Transforming Data Using Joins

When you join data together from different sources, you must specify which type of join to use. Predictive Learning uses four join types:

Inner Join: returns all rows in which the join condition is met, that is, at least one match occurs in both tables.

Left Join: returns all rows in which the join condition is met, that is, all rows from the left table, and row matches that occur from the right table.

Right Join: returns all rows in which the join condition is met, that is, all rows from the right table, and row matches that occur from the left table.

Full Outer Join: returns all rows in which the join condition is met, that is, when a match occurs in one of the tables.

Diagram of the four join types in Predictive Learning

Left joins and right joins are sometimes referred to as left full join and right full join, respectively.

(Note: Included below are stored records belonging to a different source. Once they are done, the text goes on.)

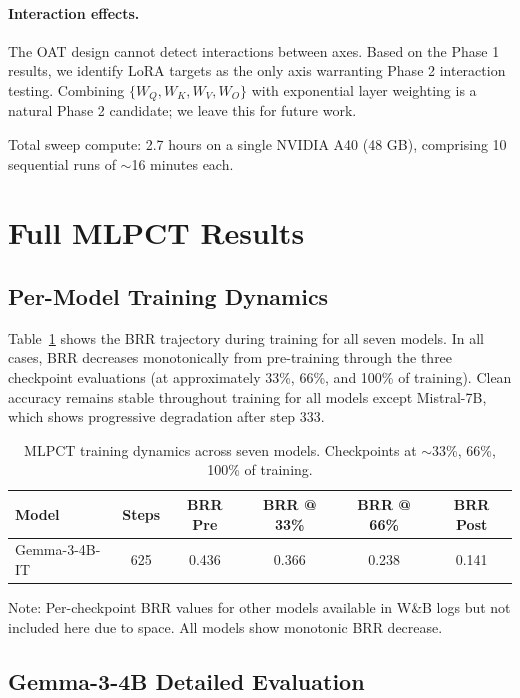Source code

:\paragraph{Interaction effects.} The OAT design cannot detect interactions between axes. Based on the Phase 1 results, we identify LoRA targets as the only axis warranting Phase 2 interaction testing. Combining $\{W_Q, W_K, W_V, W_O\}$ with exponential layer weighting is a natural Phase 2 candidate; we leave this for future work.

Total sweep compute: 2.7 hours on a single NVIDIA A40 (48 GB), comprising 10 sequential runs of $\sim$16 minutes each.


\section{Full MLPCT Results}
\label{app:mlpct}

\subsection{Per-Model Training Dynamics}

Table~\ref{tab:mlpct_dynamics} shows the BRR trajectory during training for all seven models. In all cases, BRR decreases monotonically from pre-training through the three checkpoint evaluations (at approximately 33\%, 66\%, and 100\% of training). Clean accuracy remains stable throughout training for all models except Mistral-7B, which shows progressive degradation after step 333.

\begin{table}[h]
\centering
\caption{MLPCT training dynamics across seven models. Checkpoints at $\sim$33\%, 66\%, 100\% of training.}
\label{tab:mlpct_dynamics}
\small
\begin{tabular}{lccccc}
\toprule
\textbf{Model} & \textbf{Steps} & \textbf{BRR Pre} & \textbf{BRR @ 33\%} & \textbf{BRR @ 66\%} & \textbf{BRR Post} \\
\midrule
Gemma-3-4B-IT & 625 & 0.436 & 0.366 & 0.238 & 0.141 \\
\bottomrule
\end{tabular}
\vspace{0.3em}

\raggedright\footnotesize
Note: Per-checkpoint BRR values for other models available in W\&B logs but not included here due to space. All models show monotonic BRR decrease.
\end{table}

\subsection{Gemma-3-4B Detailed Evaluation}

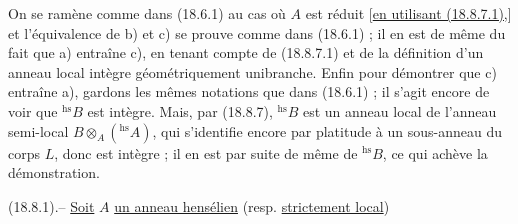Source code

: On se ramène comme dans (18.6.1) au cas où $A$ est réduit [\uline{en utilisant (18.8.7.1),}] et l'équivalence de b) et c) se prouve comme dans (18.6.1) ; il en est de même du fait que a) entraîne c), en tenant compte de (18.8.7.1) et de la définition d'un anneau local intègre géométriquement unibranche. Enfin pour démontrer que c) entraîne a), gardons les mêmes notations que dans (18.6.1) ; il s'agit encore de voir que ${}^{\mathrm{hs}}B$ est intègre. Mais, par (18.8.7), ${}^{\mathrm{hs}}B$ est un anneau local de l'anneau semi-local $B\otimes_A({}^{\mathrm{hs}}A)$, qui s'identifie encore par platitude à un sous-anneau du corps $L$, donc est intègre ; il en est par suite de même de ${}^{\mathrm{hs}}B$, ce qui achève la démonstration.

  (18.8.1).-- \uline{Soit} $A$ \uline{un anneau  hensélien} (resp. \uline{strictement local})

Here is a visual representation of the four join types:

four join types

How to Create a Join Transformation

Join transformations allow you to join two columns from two different datasets to form one new column. The two columns must be the same type, i.e., string-to-string or integer-to-integer. An even number of joins must be specified. A maximum of three joins per transformation panel are allowed.

Follow these steps to create a Join transformation:

  1. On the Join Datasets panel, click Select and choose a dataset from the first field.
  2. Click Select and choose a dataset from the second field.
  3. Select Full, Inner, Left, or Right from the Join Type drop-down list. The Columns to Join On and Columns to Carry Over tabs display.
  4. Click Select and choose the columns to join from each dataset from the **Choose a Column from...**fields. Both columns must be the same data type.
  5. Click the Add Another Join button to add an additional join to the transformation. You can define a maximum of three joins per panel.
  6. Click the Columns to Carry Over tab to specify the columns you want to include in the joined dataset.
  7. If your dataset has a large number of columns, use the Select All option with caution since performance issues may arise. Select at least one column from each dataset, and click the X to delete a column.
  8. Click the Save button at the top of the workspace page to save your transformations.
  9. Click the Run button at the top of the Join Datasets panel to run the transformation. The status message shows the current status of the job.

Last update: January 22, 2024